He was always aware of it. More than aware; he was always careful of it, even with his lovers. Tsadha hadn’t been the only one he’d had, since; he’d always – he still didn’t know how to manage it. Sometimes when he should have been thinking of other things, that awareness threatened to pull him free, to take him somewhere else. Aremu fought the urge now to pull it from his lap, and tuck it safely away beside him. It burned somewhere in his chest, and he found his breath had hitched again.

Tsadha had kissed it once, giggling, and Aremu had gotten up and left the bed; he hadn’t been able to explain all the feelings that had swept through him, then, not to her, even when she had cried. But, then, he hadn’t been able to explain them to himself, either. He didn’t know if he had really tried; it had hurt, to think too deeply on it.

He didn’t want Tom to touch it.

But he hadn’t; Tom hadn’t. Even the curls of red hair had stopped shy of the bandage; Aremu opened his eyes again to check, to make sure. The other man’s hand was on his knee, resting gently where he’d stroked before. Aremu forced himself to relax, slowly. His hand had drifted out of Tom’s hair as he had lay down. Gently, carefully, he wound his fingers into the short curls again, and took up the soft movements that had sent little shivers through Tom, and found they soothed him too, somewhere deeper inside than anything with a name.

As I am, Tom had said. They had both of them changed; Aremu knew it in himself as well. He wasn’t the man he’d been three years ago; in the midst of the despair he’d suffered after losing his hand, he would have said he was less. He didn’t know, now; he wasn’t sure. Different, certainly. He had lost; what had he gained?
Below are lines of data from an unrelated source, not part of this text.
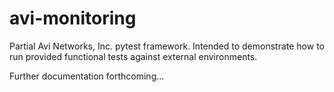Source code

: # avi-monitoring

Partial Avi Networks, Inc. pytest framework.
Intended to demonstrate how to run provided functional tests against external environments.

Further documentation forthcoming...
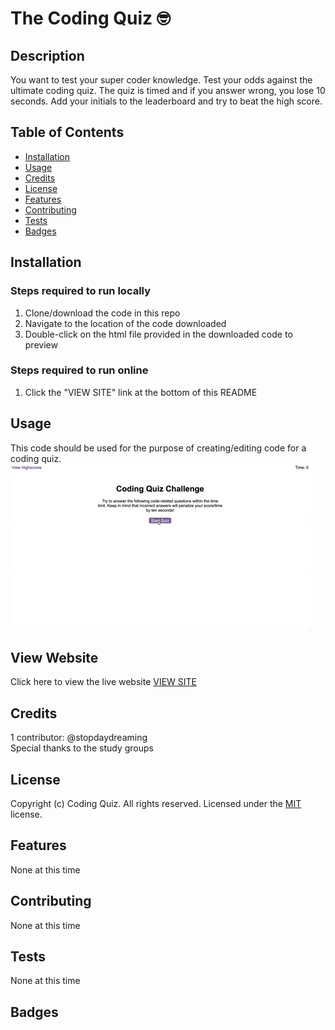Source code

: # The Coding Quiz 🤓

## Description 
You want to test your super coder knowledge. Test your odds against the ultimate coding quiz.
The quiz is timed and if you answer wrong, you lose 10 seconds. Add your initials to the leaderboard and try to beat the high score.

## Table of Contents

* [Installation](#installation)
* [Usage](#usage)
* [Credits](#credits)
* [License](#license)
* [Features](#features)
* [Contributing](#contributing)
* [Tests](#tests)
* [Badges](#badges)


## Installation
### Steps required to run locally
1. Clone/download the code in this repo
2. Navigate to the location of the code downloaded
3. Double-click on the html file provided in the downloaded code to preview
### Steps required to run online
1. Click the "VIEW SITE" link at the bottom of this README

## Usage 
This code should be used for the purpose of creating/editing code for a coding quiz.
![coding quiz](./assets/demo-screenshot.gif)

## View Website
Click here to view the live website [VIEW SITE](https://stopdaydreaming.github.io/super-coding-quiz/)


## Credits
1 contributor: @stopdaydreaming  
Special thanks to the study groups

## License
Copyright (c) Coding Quiz. All rights reserved.
Licensed under the [MIT](license.txt) license.

## Features
None at this time

## Contributing
None at this time

## Tests
None at this time  

## Badges
<!-- ![badmath](https://img.shields.io/github/issues/stopdaydreaming/password-generator)  
![badmath](https://img.shields.io/github/forks/stopdaydreaming/password-generator)  
![badmath](https://img.shields.io/github/stars/stopdaydreaming/password-generator)  
![badmath](https://img.shields.io/badge/license-MIT-green)  
![badmath](https://img.shields.io/badge/HTML-20.5%25-green)  
![badmath](https://img.shields.io/badge/CSS-32.7%25-blue)  
![badmath](https://img.shields.io/badge/JS-46.8%25-red)  -->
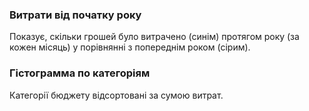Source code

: ### Витрати від початку року

Показує, скільки грошей було витрачено (синім) протягом року (за кожен місяць) у порівнянні з попереднім роком
(сірим).

### Гістограмма по категоріям

Категорії бюджету відсортовані за сумою витрат.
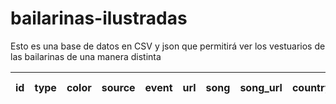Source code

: # bailarinas-ilustradas
Esto es una base de datos en CSV y json que permitirá ver los vestuarios de las bailarinas de una manera distinta

|id	|type		|color	|	source	|	event		|url	|	song		|song_url	|	country	|	state	meta	|	ilustrations |
|---|---|---|---|--|---|---|---|---|---|--|
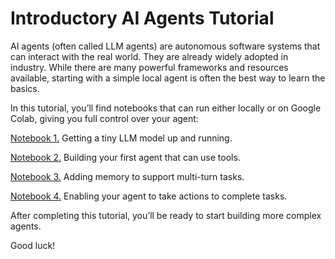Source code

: # Introductory AI Agents Tutorial

AI agents (often called LLM agents) are autonomous software systems that can interact with the real world. They are already widely adopted in industry. While there are many powerful frameworks and resources available, starting with a simple local agent is often the best way to learn the basics.

In this tutorial, you’ll find notebooks that can run either locally or on Google Colab, giving you full control over your agent:

[Notebook 1.](https://github.com/unverciftci/agents_intro/blob/main/N1.ipynb) Getting a tiny LLM model up and running.

[Notebook 2.](https://github.com/unverciftci/agents_intro/blob/main/N2.ipynb) Building your first agent that can use tools.

[Notebook 3.](https://github.com/unverciftci/agents_intro/blob/main/N3.ipynb) Adding memory to support multi-turn tasks.

[Notebook 4.](https://github.com/unverciftci/agents_intro/blob/main/N4.ipynb) Enabling your agent to take actions to complete tasks.

After completing this tutorial, you’ll be ready to start building more complex agents.

Good luck! 
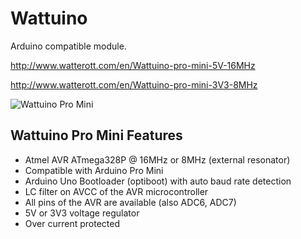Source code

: # Wattuino
Arduino compatible module.

http://www.watterott.com/en/Wattuino-pro-mini-5V-16MHz

http://www.watterott.com/en/Wattuino-pro-mini-3V3-8MHz

![Wattuino Pro Mini](https://raw.github.com/watterott/wattuino/master/img/wattuino_pro_mini.jpg)


## Wattuino Pro Mini Features
* Atmel AVR ATmega328P @ 16MHz or 8MHz (external resonator)
* Compatible with Arduino Pro Mini
* Arduino Uno Bootloader (optiboot) with auto baud rate detection
* LC filter on AVCC of the AVR microcontroller
* All pins of the AVR are available (also ADC6, ADC7)
* 5V or 3V3 voltage regulator
* Over current protected
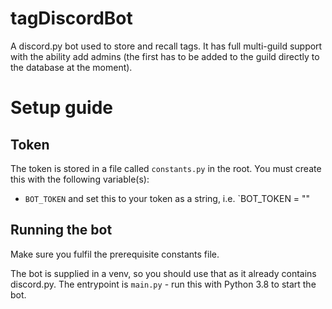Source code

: # tagDiscordBot
A discord.py bot used to store and recall tags.  It has full multi-guild support with the ability add admins (the first has to be added to the guild directly to the database at the moment).

# Setup guide
## Token
The token is stored in a file called `constants.py` in the root.  You must create this with the following variable(s):
- `BOT_TOKEN` and set this to your token as a string, i.e. `BOT_TOKEN = "<paste your token here>"

## Running the bot
Make sure you fulfil the prerequisite constants file.

The bot is supplied in a venv, so you should use that as it already contains discord.py.  The entrypoint is `main.py` - run this with Python 3.8 to start the bot.

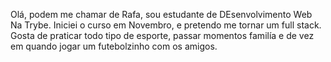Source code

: Olá,  podem me chamar de Rafa, sou estudante de DEsenvolvimento Web Na Trybe. Iniciei o curso em Novembro, e pretendo me tornar um full stack. 
Gosta de praticar todo tipo de esporte, passar momentos familía e de vez em quando jogar um futebolzinho com os amigos. 
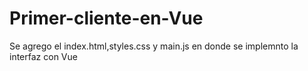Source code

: # Primer-cliente-en-Vue

Se agrego el index.html,styles.css y main.js en donde se implemnto la interfaz con Vue
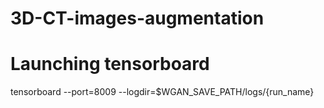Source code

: # 3D-CT-images-augmentation

# Launching tensorboard
tensorboard --port=8009 --logdir=$WGAN_SAVE_PATH/logs/{run_name}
Three years ago, he had hidden in silence; he had been afraid, even when what Tom asked was his to tell. And now?

“He did,” Aremu said, softly. “I think of it as his, still. Perhaps always.”

Tom’s thumb was stroking gently over his knee again. Aremu eased himself back; he ached, all through, some sharp and some dull, some external and some not. He took a deep breath, and tried to ease the lingering tension in his chest, the ache of it. He sighed, softly.

“I like it,” Aremu said, frowning slightly. “It’s not so different from an engine, in some ways. In the ways that most things are alike,” he was still stroking Tom’s scalp, soft and gentle. He didn’t let himself think about braiding Tom’s hair, about weaving the thick, dark strands together one by one with the other man leaning back against his lap. He didn’t let himself think about Ishma’s garden either, or Ishma’s beautiful hands strumming his oud, or the smell of sage against his fingertips.

He thought – he could’ve told Tom about the tsug harvest last year, about the grin on Uzoji’s face, or how he’d worked with the men in the blazing sun to make the processing facility for their sugarcane, and the cheers that had echoed through them all the first time it had worked. He could’ve told him about Ahura’s grandchild, Efere, and the way he liked to sit on Aremu’s lap at the kitchen table. But he thought Tom understood, already, in the ways that mattered, and there was still so much Aremu wanted to know.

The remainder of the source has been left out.